The school choice movement has failed. 54 years after Milton Friedman launched the modern school choice movement with his publication of “The Role of Government in Education,” the benefits of school choice continue to elude most Americans. Only a tiny fraction of American parents have direct control over which schools their children attend, and as a result, millions of American schoolchildren remain trapped in embarrassingly sub-standard public school system.
Yet, as polls consistently show, public support for educational choice in general is strong. According to a 2007 Gallup poll, 60 percent of Americans favor charter schools and 74 percent believe that allowing parents of low-performing students to choose which public schools their children attend would help close the achievement gap between low- and high-achieving students. And though school choice has hit a brick wall of intractable and well-organized political opposition, other avenues for increasing educational choice remain largely unexplored. Teacher choice might offer a politically viable alternative to school choice. Like school choice, teacher choice aims to improve school quality by introducing greater efficiency into the public school system, while at the same time expanding the scope of educational freedom.

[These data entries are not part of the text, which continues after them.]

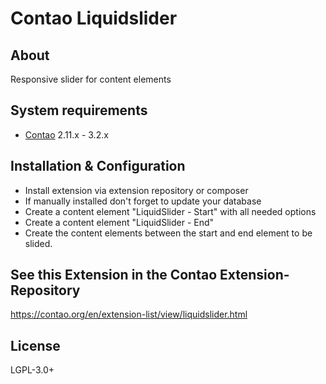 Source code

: Contao Liquidslider
======================

About
-----

Responsive slider for content elements

System requirements
-------------------

* [Contao](https://github.com/contao/core) 2.11.x - 3.2.x

Installation & Configuration
----------------------------

* Install extension via extension repository or composer
* If manually installed don't forget to update your database
* Create a content element "LiquidSlider - Start" with all needed options
* Create a content element "LiquidSlider - End"
* Create the content elements between the start and end element to be slided.


See this Extension in the Contao Extension-Repository
---------------

https://contao.org/en/extension-list/view/liquidslider.html


License
---------------
LGPL-3.0+ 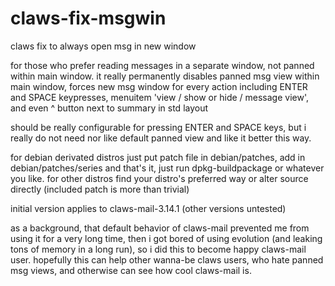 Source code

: # claws-fix-msgwin
claws fix to always open msg in new window

for those who prefer reading messages in a separate window, not panned
within main window.
it really permanently disables panned msg view within main window,
forces new msg window for every action including ENTER and SPACE keypresses,
menuitem 'view / show or hide / message view', and even ^ button next to
summary in std layout

should be really configurable for pressing ENTER and SPACE keys,
but i really do not need nor like default panned view and like it better
this way.

for debian derivated distros just put patch file in debian/patches,
add in debian/patches/series and that's it, just run dpkg-buildpackage
or whatever you like.
for other distros find your distro's preferred way or alter source directly
(included patch is more than trivial)

initial version applies to claws-mail-3.14.1 (other versions untested)


as a background, that default behavior of claws-mail prevented me from using it
for a very long time, then i got bored of using evolution (and leaking tons
of memory in a long run), so i did this to become happy claws-mail user.
hopefully this can help other wanna-be claws users, who hate panned msg views, and otherwise can see how cool claws-mail is.


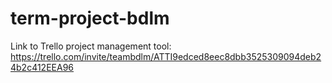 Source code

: # term-project-bdlm

Link to Trello project management tool: 
https://trello.com/invite/teambdlm/ATTI9edced8eec8dbb3525309094deb24b2c412EEA96

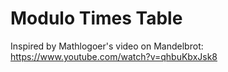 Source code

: # Modulo Times Table
Inspired by Mathlogoer's video on Mandelbrot: https://www.youtube.com/watch?v=qhbuKbxJsk8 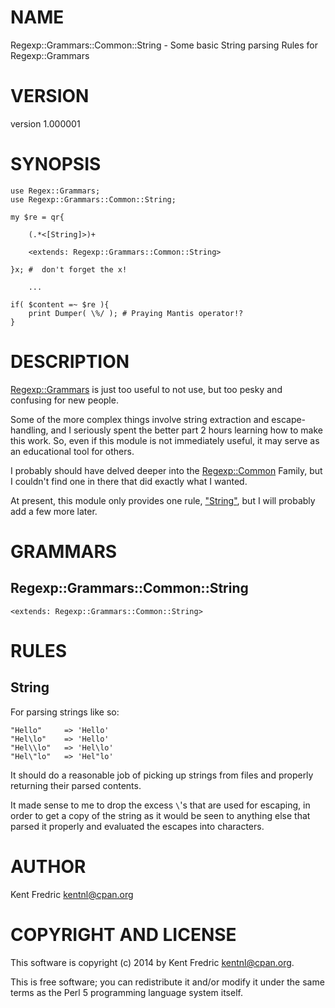 # NAME

Regexp::Grammars::Common::String - Some basic String parsing Rules for Regexp::Grammars

# VERSION

version 1.000001

# SYNOPSIS

    use Regex::Grammars;
    use Regexp::Grammars::Common::String;

    my $re = qr{

        (.*<[String]>)+

        <extends: Regexp::Grammars::Common::String>

    }x; #  don't forget the x!

        ...

    if( $content =~ $re ){
        print Dumper( \%/ ); # Praying Mantis operator!?
    }

# DESCRIPTION

[Regexp::Grammars](https://metacpan.org/pod/Regexp::Grammars) is just too useful to not use, but too pesky and confusing for new people.

Some of the more complex things involve string extraction and escape-handling, and I seriously spent the better part 2 hours
learning how to make this work. So, even if this module is not immediately useful, it may serve as an educational tool for
others.

I probably should have delved deeper into the [Regexp::Common](https://metacpan.org/pod/Regexp::Common) Family, but I couldn't find one in there that
did exactly what I wanted.

At present, this module only provides one rule, ["String"](#string), but I will probably add a few more later.

# GRAMMARS

## Regexp::Grammars::Common::String

    <extends: Regexp::Grammars::Common::String>

# RULES

## String

For parsing strings like so:

    "Hello"     => 'Hello'
    "Hel\lo"    => 'Hello'
    "Hel\\lo"   => 'Hel\lo'
    "Hel\"lo"   => 'Hel"lo'

It should do a reasonable job of picking up strings from files and properly returning their parsed contents.

It made sense to me to drop the excess `\`'s that are used for escaping, in order to get a copy of the string as
it would be seen to anything else that parsed it properly and evaluated the escapes into characters.

# AUTHOR

Kent Fredric <kentnl@cpan.org>

# COPYRIGHT AND LICENSE

This software is copyright (c) 2014 by Kent Fredric <kentnl@cpan.org>.

This is free software; you can redistribute it and/or modify it under
the same terms as the Perl 5 programming language system itself.
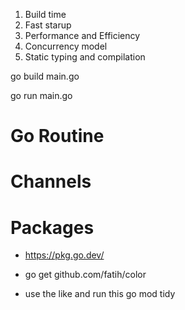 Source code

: 1. Build time
2. Fast starup
3. Performance and Efficiency
4. Concurrency model
5. Static typing and compilation

go build main.go

go run main.go

# Go Routine

# Channels

# Packages

- https://pkg.go.dev/

- go get github.com/fatih/color

- use the like and run this
  go mod tidy
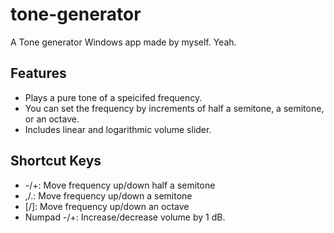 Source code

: # tone-generator

A Tone generator Windows app made by myself. Yeah.

## Features

* Plays a pure tone of a speicifed frequency.
* You can set the frequency by increments of half a semitone, a semitone, or an octave.
* Includes linear and logarithmic volume slider.

## Shortcut Keys

* -/+: Move frequency up/down half a semitone
* ,/.: Move frequency up/down a semitone
* [/]: Move frequency up/down an octave
* Numpad -/+: Increase/decrease volume by 1 dB.
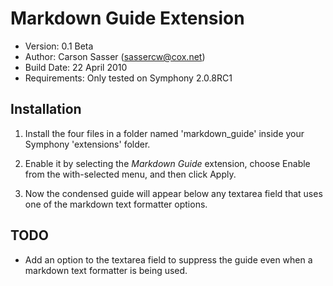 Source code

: Markdown Guide Extension
=======================

* Version: 0.1 Beta
* Author: Carson Sasser (sassercw@cox.net)
* Build Date: 22 April 2010
* Requirements: Only tested on Symphony 2.0.8RC1

Installation
------------

1. Install the four files in a folder named 'markdown_guide' inside your Symphony 'extensions' folder.

2. Enable it by selecting the *Markdown Guide* extension, choose Enable from the with-selected menu, and then click Apply.

3. Now the condensed guide will appear below any textarea field that uses one of the markdown text formatter options.

TODO
----

* Add an option to the textarea field to suppress the guide even when a markdown text formatter is being used.
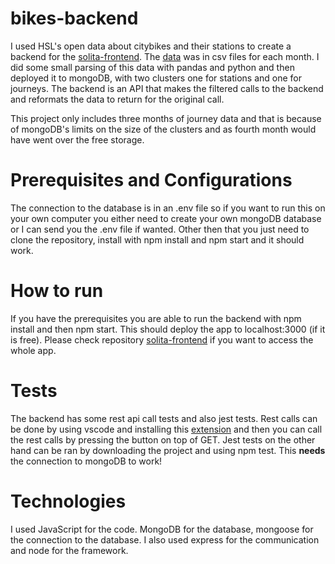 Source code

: # bikes-backend
I used HSL's open data about citybikes and their stations to create a backend for the [solita-frontend](https://github.com/Iispar/solita-frontend).
The [data](https://www.hsl.fi/en/hsl/open-data) was in csv files for each month. I did some small parsing of this data with pandas and python and then deployed it to mongoDB, with two clusters one for stations and one for journeys. The backend is an API that makes the filtered calls to the backend and reformats the data to return for the original call.

This project only includes three months of journey data and that is because of mongoDB's limits on the size of the clusters and as fourth month would have went over the free storage.

# Prerequisites and Configurations
The connection to the database is in an .env file so if you want to run this on your own computer you either need to 
create your own mongoDB database or I can send you the .env file if wanted. Other then that you just need to clone
the repository, install with npm install and npm start and it should work.
# How to run
If you have the prerequisites you are able to run the backend with npm install and then npm start. This should deploy the app to localhost:3000 (if it is free).
Please check repository [solita-frontend](https://github.com/Iispar/solita-frontend) 
if you want to access the whole app.
# Tests
The backend has some rest api call tests and also jest tests. Rest calls can be done by using vscode and installing this 
[extension](https://marketplace.visualstudio.com/items?itemName=humao.rest-client) and then you can call the rest calls
by pressing the button on top of GET. 
Jest tests on the other hand can be ran by downloading the project and using npm test. This **needs** the connection to mongoDB to work!
# Technologies
I used JavaScript for the code. MongoDB for the database, mongoose for the connection to the database. I also used express for the communication and node for the framework.
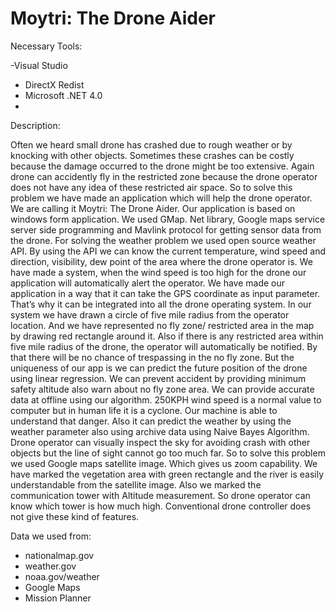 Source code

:Moytri: The Drone Aider
=======================


Necessary Tools:

-Visual Studio
- DirectX Redist
- Microsoft .NET 4.0
- 

Description:

Often we heard small drone has crashed due to rough weather or by knocking with other objects. Sometimes these crashes can be costly because the damage occurred to the drone might be too extensive. Again drone can accidently fly in the restricted zone because the drone operator does not have any idea of these restricted air space. So to solve this problem we have made an application which will help the drone operator. We are calling it Moytri: The Drone Aider.
Our application is based on windows form application. We used GMap. Net library, Google maps service server side programming and Mavlink protocol for getting sensor data from the drone. For solving the weather problem we used open source weather API. By using the API we can know the current temperature, wind speed and direction, visibility, dew point of the area where the drone operator is. We have made a system, when the wind speed is too high for the drone our application will automatically alert the operator.
We have made our application in a way that it can take the GPS coordinate as input parameter. That’s why it can be integrated into all the drone operating system. In our system we have drawn a circle of five mile radius from the operator location. And we have represented no fly zone/ restricted area in the map by drawing red rectangle around it. Also if there is any restricted area within five mile radius of the drone, the operator will automatically be notified. By that there will be no chance of trespassing in the no fly zone.
But the uniqueness of our app is we can predict the future position of the drone using linear regression. We can prevent accident by providing minimum safety altitude also warn about no fly zone area. We can provide accurate data at offline using our algorithm. 250KPH wind speed is a normal value to computer but in human life it is a cyclone. Our machine is able to understand that danger. Also it can predict the weather by using the weather parameter also using archive data using Naive Bayes Algorithm.
Drone operator can visually inspect the sky for avoiding crash with other objects but the line of sight cannot go too much far. So to solve this problem we used Google maps satellite image. Which gives us zoom capability. We have marked the vegetation area with green rectangle and the river is easily understandable from the satellite image. Also we marked the communication tower with Altitude measurement. So drone operator can know which tower is how much high.
Conventional drone controller does not give these kind of features.


Data we used from: 
- nationalmap.gov
- weather.gov
- noaa.gov/weather
- Google Maps
- Mission Planner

Here’s how a system of teacher choice would work in practice. In primary schools that have more one teacher per grade level, parents would be asked to rank teachers in order of preference. School administrators would then try to assign students to teachers based on their parents’ choices. Of course, this would not always be possible, since parents would naturally gravitate towards the highest-quality teachers. School administrators would have to even out the number of students in each class, which means that some parents would have to settle for getting their second or third choice teachers.
Teacher choice boasts several advantages over both the status quo system of randomly matching students with teachers and the school choice system of matching students with schools.
Most obviously, the system will do a better job of matching students with teachers than the current system, for the simple reason that parents will be able to take into account their child’s individual needs, and then find the teacher whose strengths best complement those needs. It also gives parents an incentive to research teachers and get involved in their children’s education.
Second, teacher choice will help expose which teachers are more effective than others. Generally speaking, the good teachers will earn more votes than bad teachers. This will give school administrators a metric other than standardized testing by which to evaluate teacher performance. In the long run, this will allow schools to implement merit-based pay and identify which teachers they should retain or fire.
This, in turn, will push underperforming teachers to perform at a higher level. Teachers will have an incentive to perform better — for the sake of their reputations and their jobs. This will drive teachers to become more effective educators.
Third, teacher choice is extremely straightforward, and would be easy and inexpensive to implement. Unlike school choice, teacher choice wouldn’t amount to a revolution in American public education.
This means that it would sidestep many of the political pitfalls that have paralyzed school choice in the past. Opponents of school choice have long argued that implementing school choice programs would hurt public school teachers, divert badly-needed funds away from struggling schools, and benefit middle and upper-middle class students at the expense of poor, minority and special-needs children. These funding-related criticisms have been used to great effect to attack school choice programs, but they would be impotent in the fight against teacher choice, since teacher choice wouldn’t shift money between or out of public schools.
Even more importantly, teacher choice would be harder for the teachers’ unions to oppose than school choice, because it would put them in the uncomfortable position of defending bad teachers instead of defending bad schools. Teachers’ unions have long led the opposition to school choice; most recently, they poured millions of dollars into campaigns to defeat voucher programs in the District of Columbia and Utah. Though weakening the teachers’ unions’ opposition to school reform may be impossible, weakening the effectiveness of that opposition may be achievable.
This is not to say that school choice hasn’t achieved anything. Ever since the publication of Friedman’s article, proponents of school choice have fought tooth and nail to give parents greater control over which schools their children attend, and in some respects, they have succeeded. According to a recent Heritage Foundation study, more than 624,000 American families now benefit from school vouchers, tax deductions and tax credits — none of which existed in 1955, when Friedman published “The Role of Government in Education.”
Considering the enormous size of the American public school system, however, these gains are negligible. That’s why proponents of educational choice should switch tactics. That’s why it’s time to push teacher choice to the forefront of the educational choice agenda.